Tuesday, April 23, 2013
One of my biggest mental obstacles that I've been mulling over lately is the plain, sad fact that I've done all this before. I've lost weight before. In fact, I've lost these _same exact pounds_ before. It really makes the process a lot less glamorous.
I'm sure a lot of people here on SparkPeople can relate. Me, I successfully lost around 40 pounds during one long, motivated summer 7 years ago or so. (Ahhh... has it really been 7 years?) I was in grad school on summer break. Wasn't teaching at the time, and the only class I was taking was a really really fun intensive language class. I had all this free time to cook, read about health and nutrition, self reflect, and exercise. I went vegan for the summer, which let me cut down on a lot of calories while going way up on the number of veggies and legumes and fruit that I ate. I drank lots of water. I learned to love green tea. It wasn't like my early weight loss efforts as an angsty teen (like my infamous "Swedish Fish and Diet Coke" diet in high school) -- I was healthy. I felt amazing! And the weight just fell off me.
I maintained most of that loss for a long time, too.

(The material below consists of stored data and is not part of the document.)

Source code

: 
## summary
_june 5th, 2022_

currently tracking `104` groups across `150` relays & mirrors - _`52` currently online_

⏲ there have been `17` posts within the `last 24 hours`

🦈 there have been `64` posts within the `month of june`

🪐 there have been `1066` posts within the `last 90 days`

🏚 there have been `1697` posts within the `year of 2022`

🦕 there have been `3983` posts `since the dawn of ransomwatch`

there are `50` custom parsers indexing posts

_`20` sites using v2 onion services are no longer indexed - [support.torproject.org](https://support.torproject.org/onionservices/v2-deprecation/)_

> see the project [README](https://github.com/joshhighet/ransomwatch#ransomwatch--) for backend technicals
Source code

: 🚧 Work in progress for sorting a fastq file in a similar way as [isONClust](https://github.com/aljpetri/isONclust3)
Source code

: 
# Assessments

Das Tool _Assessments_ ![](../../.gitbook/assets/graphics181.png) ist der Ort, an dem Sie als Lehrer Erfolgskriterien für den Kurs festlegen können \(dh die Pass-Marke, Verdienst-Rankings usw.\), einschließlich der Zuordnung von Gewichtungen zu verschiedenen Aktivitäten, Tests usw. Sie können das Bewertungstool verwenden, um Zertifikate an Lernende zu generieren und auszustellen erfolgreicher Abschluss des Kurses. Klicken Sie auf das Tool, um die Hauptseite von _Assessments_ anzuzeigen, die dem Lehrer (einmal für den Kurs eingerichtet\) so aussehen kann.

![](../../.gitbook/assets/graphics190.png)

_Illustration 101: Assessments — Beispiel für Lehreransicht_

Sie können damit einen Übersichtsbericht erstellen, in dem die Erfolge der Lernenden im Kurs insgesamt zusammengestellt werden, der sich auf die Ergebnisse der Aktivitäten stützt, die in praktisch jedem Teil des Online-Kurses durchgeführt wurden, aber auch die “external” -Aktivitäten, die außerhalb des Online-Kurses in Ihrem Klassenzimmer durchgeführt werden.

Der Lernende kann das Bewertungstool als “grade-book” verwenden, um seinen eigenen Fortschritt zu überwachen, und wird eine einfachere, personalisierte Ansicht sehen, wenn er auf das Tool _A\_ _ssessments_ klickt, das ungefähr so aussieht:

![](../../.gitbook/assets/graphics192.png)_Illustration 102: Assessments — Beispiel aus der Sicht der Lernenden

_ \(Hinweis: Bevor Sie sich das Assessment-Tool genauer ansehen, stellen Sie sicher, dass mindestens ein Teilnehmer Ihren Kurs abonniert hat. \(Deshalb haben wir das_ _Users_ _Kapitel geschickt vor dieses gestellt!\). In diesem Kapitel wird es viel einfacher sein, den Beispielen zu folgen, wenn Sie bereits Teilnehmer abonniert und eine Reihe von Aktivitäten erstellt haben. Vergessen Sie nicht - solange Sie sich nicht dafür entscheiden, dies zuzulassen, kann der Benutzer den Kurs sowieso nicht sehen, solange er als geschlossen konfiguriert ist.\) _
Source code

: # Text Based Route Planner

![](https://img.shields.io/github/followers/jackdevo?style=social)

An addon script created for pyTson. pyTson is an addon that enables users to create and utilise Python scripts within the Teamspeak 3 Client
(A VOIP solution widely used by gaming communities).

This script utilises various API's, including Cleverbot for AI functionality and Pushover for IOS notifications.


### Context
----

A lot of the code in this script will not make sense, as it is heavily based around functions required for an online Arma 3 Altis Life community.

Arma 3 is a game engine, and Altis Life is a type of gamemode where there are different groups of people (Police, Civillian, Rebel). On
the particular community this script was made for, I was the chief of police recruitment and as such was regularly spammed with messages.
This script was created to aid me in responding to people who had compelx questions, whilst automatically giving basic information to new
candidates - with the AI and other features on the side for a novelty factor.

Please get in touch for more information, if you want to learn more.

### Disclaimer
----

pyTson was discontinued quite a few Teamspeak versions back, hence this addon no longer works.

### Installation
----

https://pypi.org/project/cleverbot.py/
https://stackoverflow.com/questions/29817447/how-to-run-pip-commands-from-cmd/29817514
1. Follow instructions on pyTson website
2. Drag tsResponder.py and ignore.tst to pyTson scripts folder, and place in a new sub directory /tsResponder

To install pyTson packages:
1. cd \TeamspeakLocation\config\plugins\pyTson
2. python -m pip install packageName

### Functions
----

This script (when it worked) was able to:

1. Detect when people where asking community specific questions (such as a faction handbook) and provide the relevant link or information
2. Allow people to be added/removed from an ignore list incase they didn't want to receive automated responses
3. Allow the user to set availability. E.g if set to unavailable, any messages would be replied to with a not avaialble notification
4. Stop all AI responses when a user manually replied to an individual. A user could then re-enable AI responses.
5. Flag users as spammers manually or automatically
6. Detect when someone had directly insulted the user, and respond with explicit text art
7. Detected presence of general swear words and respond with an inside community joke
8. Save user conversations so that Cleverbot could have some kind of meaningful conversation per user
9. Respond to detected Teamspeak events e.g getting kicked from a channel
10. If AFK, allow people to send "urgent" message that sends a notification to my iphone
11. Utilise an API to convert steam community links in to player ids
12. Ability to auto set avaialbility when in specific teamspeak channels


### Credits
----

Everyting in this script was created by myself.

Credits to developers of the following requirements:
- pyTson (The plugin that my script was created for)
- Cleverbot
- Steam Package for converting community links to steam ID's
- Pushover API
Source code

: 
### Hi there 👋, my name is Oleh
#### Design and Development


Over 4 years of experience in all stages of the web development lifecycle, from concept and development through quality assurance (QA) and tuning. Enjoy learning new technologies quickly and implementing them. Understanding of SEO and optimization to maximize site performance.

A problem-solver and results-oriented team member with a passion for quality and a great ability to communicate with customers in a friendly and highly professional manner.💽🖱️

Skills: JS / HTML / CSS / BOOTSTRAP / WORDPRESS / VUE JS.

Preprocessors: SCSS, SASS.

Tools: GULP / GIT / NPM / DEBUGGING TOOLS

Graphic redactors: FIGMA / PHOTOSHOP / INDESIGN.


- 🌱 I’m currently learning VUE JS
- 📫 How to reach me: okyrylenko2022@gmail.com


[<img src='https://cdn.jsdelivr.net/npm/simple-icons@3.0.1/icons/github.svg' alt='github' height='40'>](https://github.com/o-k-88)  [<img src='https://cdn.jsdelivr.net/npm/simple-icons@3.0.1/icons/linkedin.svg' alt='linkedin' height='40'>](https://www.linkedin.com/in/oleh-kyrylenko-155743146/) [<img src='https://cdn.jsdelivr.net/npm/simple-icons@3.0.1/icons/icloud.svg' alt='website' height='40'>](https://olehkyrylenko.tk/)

I remember reading statistics that almost everyone who loses weight gains it back within 5 years. (Seriously, the number of articles out there about this phenomenon are freaking depressing.) I remember thinking, "Not me! I've escaped the trap!"
But I spoke too soon... and low and behold, around the 5 year mark, I started gaining weight again, and now here I am again -- I started a few weeks ago at a higher weight than my original weight loss start weight back in the day.
Maybe it took my brain 5 years to forget everything I'd been through during my first major weight loss. 5 years to completely, irrevocably forget all my good habits and adopt a bunch of fun, bad habits without even really realizing it.
At any rate, it happened. And so here I am. I weigh myself once a week, and yes, I'm seeing some nice reasonable progress. But I can't stop myself from thinking, "I've lost that pound before." And then I let that thought take away a lot of the fun about it from me. Is it really "progress" if you've progressed that progress before?
That's the negative thought pattern. So... how to get past it? Well, there's a few things I can do, right?
1) Instead of beating myself up about my past experiences and dredging up all these feelings of failure, I can use them to my advantage. Learn from my experiences. I can think about what things really worked well for me last time I lost weight, and apply some of them again. I can think about what things didn't work -- either at that time, or in the years following. I'm 7 years smarter than I was back then, and maybe that means that this time, I'll be 7 more times successful.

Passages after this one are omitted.